Critical oxygen tension measurements in striated muscle in vivo and in vitro

Abstract

The coupling of oxygen delivery to oxygen consumption is thought to occur as the result of an increase in the production of vasodilating substances which diffuse from the tissue and act on the smooth muscle of arterioles, resulting in an increase in regional blood flow (metabolic regulation). A majority of the hypotheses regarding the nature of metabolic regulation of blood flow focus on the role of cytochrome oxidase and oxidative phosphorylation. The oxygen tension (PO₂) at which the rate of cytochrome oxidase is one-half maximal (K(m)) has been determined in isolated mitochondria but has not been determined in vivo and some evidence suggests that it may be higher than in vitro. In these experiments we determine the PO₂ at which NADH fluorescence began to increase in vivo and in vitro in response to oxygen limitation (critical PO₂). These changes in fluorescence are assumed to reflect oxygen limitation of oxidative phosphorylation and can be compared to the cytochrome oxidase K(m) values.
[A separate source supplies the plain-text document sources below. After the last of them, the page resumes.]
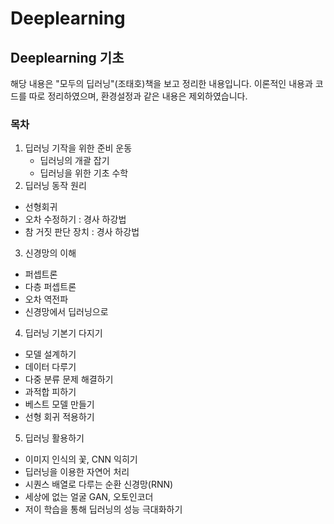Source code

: # Deeplearning

## Deeplearning 기초
해당 내용은 "모두의 딥러닝"(조태호)책을 보고 정리한 내용입니다. 
이론적인 내용과 코드를 따로 정리하였으며, 환경설정과 같은 내용은 제외하였습니다.
 
### 목차
1. 딥러닝 기작을 위한 준비 운동
   - 딥러닝의 개괄 잡기
   - 딥러닝을 위한 기초 수학
2. 딥러닝 동작 원리
  - 선형회귀
  - 오차 수정하기 : 경사 하강법
  - 참 거짓 판단 장치 : 경사 하강법
3. 신경망의 이해
  - 퍼셉트론
  - 다층 퍼셉트론
  - 오차 역전파
  - 신경망에서 딥러닝으로
4. 딥러닝 기본기 다지기
  - 모델 설계하기
  - 데이터 다루기
  - 다중 분류 문제 해결하기
  - 과적합 피하기
  - 베스트 모델 만들기
  - 선형 회귀 적용하기
5. 딥러닝 활용하기
  - 이미지 인식의 꽃, CNN 익히기
  - 딥러닝을 이용한 자연어 처리
  - 시퀀스 배열로 다루는 순환 신경망(RNN)
  - 세상에 없는 얼굴 GAN, 오토인코더
  - 저이 학습을 통해 딥러닝의 성능 극대화하기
This assumption was tested using imaging techniques on single striated myocytes to determine whether the change in NADH fluorescence that occurs with oxygen removal was associated with mitochondrial dense regions. Our findings support the use of NADH fluorescence to monitor oxidative phosphorylation. Using this technique the critical PO₂ was measured at tissue sites in post-capillary venular regions and in 20 micron diameter post-capillary venules. The critical PO₂ in the tissue was 2.4 mmHg and was higher in the venule (7.7 mmHg), consistent with predicted diffusion gradients for oxygen from vessel to tissue. The difference between the extracellular tissue PO₂ and the of Km cytochrome oxidase for oxygen (.05-0.05 mmHg) is consistent with theorized gradients existing between cell membrane and mitochondria and does not necessarily indicate a higher critical PO₂ in vivo. Using techniques similar to those used in vivo we measured the critical PO₂ from single isolated striated cells and determined it was significantly different from the critical PO₂ measured in vivo. This difference is likely due to the differences between in vivo and in vitro measurement conditions rather than real differences in the critical PO₂.